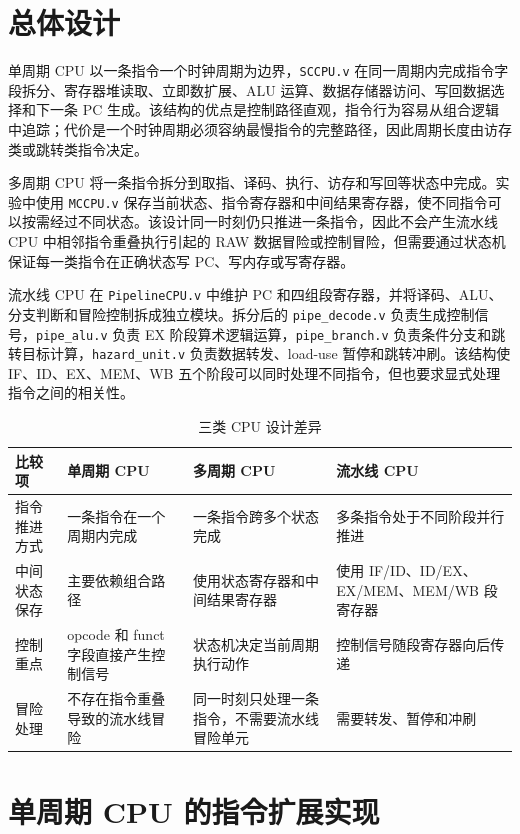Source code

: \documentclass[UTF8,a4paper,12pt]{ctexart}
\begin{document}
\section{总体设计}

单周期 CPU 以一条指令一个时钟周期为边界，\texttt{SCCPU.v} 在同一周期内完成指令字段拆分、寄存器堆读取、立即数扩展、ALU 运算、数据存储器访问、写回数据选择和下一条 PC 生成。该结构的优点是控制路径直观，指令行为容易从组合逻辑中追踪；代价是一个时钟周期必须容纳最慢指令的完整路径，因此周期长度由访存类或跳转类指令决定。

多周期 CPU 将一条指令拆分到取指、译码、执行、访存和写回等状态中完成。实验中使用 \texttt{MCCPU.v} 保存当前状态、指令寄存器和中间结果寄存器，使不同指令可以按需经过不同状态。该设计同一时刻仍只推进一条指令，因此不会产生流水线 CPU 中相邻指令重叠执行引起的 RAW 数据冒险或控制冒险，但需要通过状态机保证每一类指令在正确状态写 PC、写内存或写寄存器。

流水线 CPU 在 \texttt{PipelineCPU.v} 中维护 PC 和四组段寄存器，并将译码、ALU、分支判断和冒险控制拆成独立模块。拆分后的 \texttt{pipe\_decode.v} 负责生成控制信号，\texttt{pipe\_alu.v} 负责 EX 阶段算术逻辑运算，\texttt{pipe\_branch.v} 负责条件分支和跳转目标计算，\texttt{hazard\_unit.v} 负责数据转发、load-use 暂停和跳转冲刷。该结构使 IF、ID、EX、MEM、WB 五个阶段可以同时处理不同指令，但也要求显式处理指令之间的相关性。

\begin{table}[H]
\centering
\caption{三类 CPU 设计差异}
\begin{tabular}{p{}p{}p{}p{}}
\toprule
比较项 & 单周期 CPU & 多周期 CPU & 流水线 CPU \\
\midrule
指令推进方式 & 一条指令在一个周期内完成 & 一条指令跨多个状态完成 & 多条指令处于不同阶段并行推进 \\
中间状态保存 & 主要依赖组合路径 & 使用状态寄存器和中间结果寄存器 & 使用 IF/ID、ID/EX、EX/MEM、MEM/WB 段寄存器 \\
控制重点 & opcode 和 funct 字段直接产生控制信号 & 状态机决定当前周期执行动作 & 控制信号随段寄存器向后传递 \\
冒险处理 & 不存在指令重叠导致的流水线冒险 & 同一时刻只处理一条指令，不需要流水线冒险单元 & 需要转发、暂停和冲刷 \\
\bottomrule
\end{tabular}
\end{table}

\section{单周期 CPU 的指令扩展实现}
\end{document}
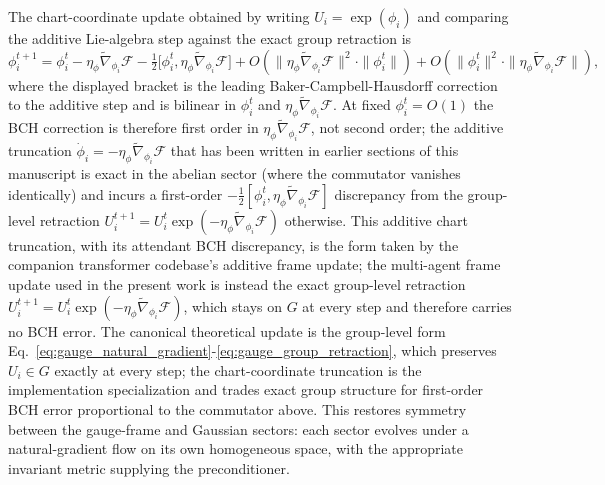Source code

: \documentclass[11pt]{article}
\begin{document}
The chart-coordinate update obtained by writing $U_i = \exp(\phi_i)$ and comparing the additive Lie-algebra step against the exact group retraction is
\begin{equation}
\phi_i^{t+1} = \phi_i^t - \eta_\phi \tilde{\nabla}_{\phi_i} \mathcal{F} - \tfrac{1}{2}\big[\phi_i^t, \eta_\phi \tilde{\nabla}_{\phi_i}\mathcal{F}\big] + O(\|\eta_\phi \tilde{\nabla}_{\phi_i}\mathcal{F}\|^2 \cdot \|\phi_i^t\|) + O(\|\phi_i^t\|^2 \cdot \|\eta_\phi \tilde{\nabla}_{\phi_i}\mathcal{F}\|),
\label{eq:bch_chart_step}
\end{equation}
where the displayed bracket is the leading Baker-Campbell-Hausdorff correction to the additive step and is bilinear in $\phi_i^t$ and $\eta_\phi \tilde{\nabla}_{\phi_i}\mathcal{F}$. At fixed $\phi_i^t = O(1)$ the BCH correction is therefore first order in $\eta_\phi \tilde{\nabla}_{\phi_i}\mathcal{F}$, not second order; the additive truncation $\dot{\phi}_i = -\eta_\phi \tilde{\nabla}_{\phi_i}\mathcal{F}$ that has been written in earlier sections of this manuscript is exact in the abelian sector (where the commutator vanishes identically) and incurs a first-order $-\tfrac{1}{2}[\phi_i^t, \eta_\phi \tilde{\nabla}_{\phi_i}\mathcal{F}]$ discrepancy from the group-level retraction $U_i^{t+1} = U_i^t \exp(-\eta_\phi \tilde{\nabla}_{\phi_i}\mathcal{F})$ otherwise. This additive chart truncation, with its attendant BCH discrepancy, is the form taken by the companion transformer codebase's additive frame update; the multi-agent frame update used in the present work is instead the exact group-level retraction $U_i^{t+1} = U_i^t \exp(-\eta_\phi \tilde{\nabla}_{\phi_i}\mathcal{F})$, which stays on $G$ at every step and therefore carries no BCH error. The canonical theoretical update is the group-level form Eq.~\eqref{eq:gauge_natural_gradient}-\eqref{eq:gauge_group_retraction}, which preserves $U_i \in G$ exactly at every step; the chart-coordinate truncation is the implementation specialization and trades exact group structure for first-order BCH error proportional to the commutator above. This restores symmetry between the gauge-frame and Gaussian sectors: each sector evolves under a natural-gradient flow on its own homogeneous space, with the appropriate invariant metric supplying the preconditioner.
\end{document}
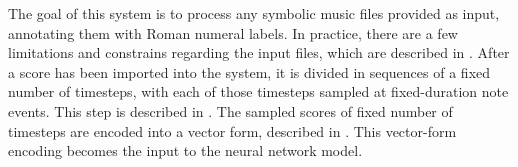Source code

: 

The goal of this system is to process any symbolic music
files provided as input, annotating them with Roman numeral
labels. In practice, there are a few limitations and
constrains regarding the input files, which are described in
. After a score has
been imported into the system, it is divided in sequences of
a fixed number of timesteps, with each of those timesteps
sampled at fixed-duration note events. This step is
described in . The sampled
scores of fixed number of timesteps are encoded into a
vector form, described in .
This vector-form encoding becomes the input to the neural
network model.
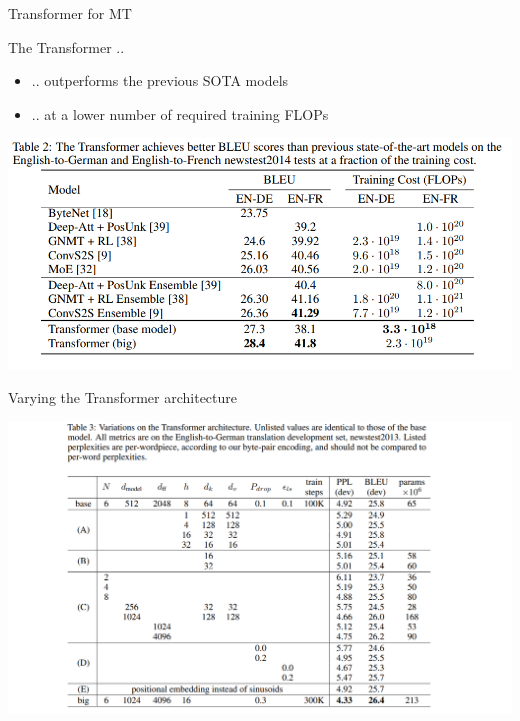 
\begin{vbframe}{Transformer for MT}

\vfill

The Transformer .. 

\begin{itemize}
	\item .. outperforms the previous SOTA models
	\item .. at a lower number of required training FLOPs
\end{itemize}

\vspace{.3cm}

\includegraphics[width=.9\textwidth]{figure/trafo-wmt}

\vfill

\end{vbframe}


\begin{vbframe}{Varying the Transformer architecture}

\vfill

\includegraphics[width=\textwidth]{figure/vary-trafo.png}

\vfill

\end{vbframe}


\endlecture


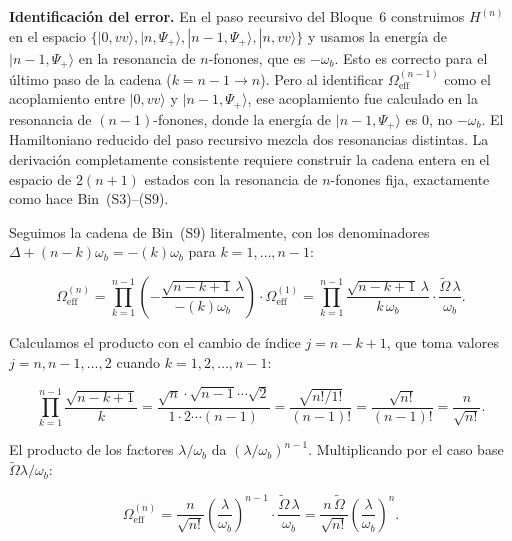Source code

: \documentclass[12pt]{article}
\begin{document}
	\medskip
	\noindent
	\textbf{Identificaci\'on del error.} En el paso recursivo del Bloque~6
	construimos $H^{(n)}$ en el espacio
	$\{|0,vv\rangle, |n,\Psi_+\rangle, |n-1,\Psi_+\rangle, |n,vv\rangle\}$
	y usamos la energ\'ia de $|n-1,\Psi_+\rangle$ en la resonancia de $n$-fonones,
	que es $-\omega_b$. Esto es correcto para el \'ultimo paso de la cadena
	($k = n-1 \to n$). Pero al identificar $\Omega_\mathrm{eff}^{(n-1)}$ como el
	acoplamiento entre $|0,vv\rangle$ y $|n-1,\Psi_+\rangle$, ese acoplamiento
	fue calculado en la resonancia de $(n-1)$-fonones, donde la energ\'ia de
	$|n-1,\Psi_+\rangle$ es $0$, no $-\omega_b$. El Hamiltoniano reducido del
	paso recursivo mezcla dos resonancias distintas. La derivaci\'on completamente
	consistente requiere construir la cadena entera en el espacio de $2(n+1)$
	estados con la resonancia de $n$-fonones fija, exactamente como hace
	Bin~(S3)--(S9).
	
	\medskip
	\noindent
	Seguimos la cadena de Bin~(S9) literalmente, con los denominadores
	$\Delta + (n-k)\omega_b = -(k)\omega_b$ para $k = 1, \ldots, n-1$:
	
	\begin{equation}
		\Omega_\mathrm{eff}^{(n)}
		= \prod_{k=1}^{n-1}\left(-\frac{\sqrt{n-k+1}\,\lambda}
		{-(k)\omega_b}\right)\cdot\Omega_\mathrm{eff}^{(1)}
		= \prod_{k=1}^{n-1}\frac{\sqrt{n-k+1}\,\lambda}{k\,\omega_b}
		\cdot\frac{\widetilde\Omega\,\lambda}{\omega_b}.
		\label{eq:cadena_correcta}
	\end{equation}
	
	\noindent
	Calculamos el producto con el cambio de \'indice $j = n-k+1$, que toma
	valores $j = n, n-1, \ldots, 2$ cuando $k = 1, 2, \ldots, n-1$:
	
	\begin{equation}
		\prod_{k=1}^{n-1}\frac{\sqrt{n-k+1}}{k}
		= \frac{\sqrt{n}\cdot\sqrt{n-1}\cdots\sqrt{2}}{1\cdot 2\cdots(n-1)}
		= \frac{\sqrt{n!/1!}}{(n-1)!}
		= \frac{\sqrt{n!}}{(n-1)!}
		= \frac{n}{\sqrt{n!}}.
	\end{equation}
	
	\noindent
	El producto de los factores $\lambda/\omega_b$ da $(\lambda/\omega_b)^{n-1}$.
	Multiplicando por el caso base $\widetilde\Omega\lambda/\omega_b$:
	
	\begin{equation}
		\Omega_\mathrm{eff}^{(n)}
		= \frac{n}{\sqrt{n!}}\left(\frac{\lambda}{\omega_b}\right)^{n-1}
		\cdot\frac{\widetilde\Omega\,\lambda}{\omega_b}
		= \frac{n\,\widetilde\Omega}{\sqrt{n!}}\left(\frac{\lambda}{\omega_b}\right)^n.
	\end{equation}
	
\end{document}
+ + + + +
Write out again exactly the lines from the start of the data above through the line containing "多周期 CPU 将一条指令拆分到取指、译码、执行、访存和写回等状态中完成。实验中使用", inclusive, excluding any pictures.

[OUTPUT FOR THIS EXERCISE]
Source code

: \documentclass[UTF8,a4paper,12pt]{ctexart}
\begin{document}
\section{总体设计}

单周期 CPU 以一条指令一个时钟周期为边界，\texttt{SCCPU.v} 在同一周期内完成指令字段拆分、寄存器堆读取、立即数扩展、ALU 运算、数据存储器访问、写回数据选择和下一条 PC 生成。该结构的优点是控制路径直观，指令行为容易从组合逻辑中追踪；代价是一个时钟周期必须容纳最慢指令的完整路径，因此周期长度由访存类或跳转类指令决定。

多周期 CPU 将一条指令拆分到取指、译码、执行、访存和写回等状态中完成。实验中使用 \texttt{MCCPU.v} 保存当前状态、指令寄存器和中间结果寄存器，使不同指令可以按需经过不同状态。该设计同一时刻仍只推进一条指令，因此不会产生流水线 CPU 中相邻指令重叠执行引起的 RAW 数据冒险或控制冒险，但需要通过状态机保证每一类指令在正确状态写 PC、写内存或写寄存器。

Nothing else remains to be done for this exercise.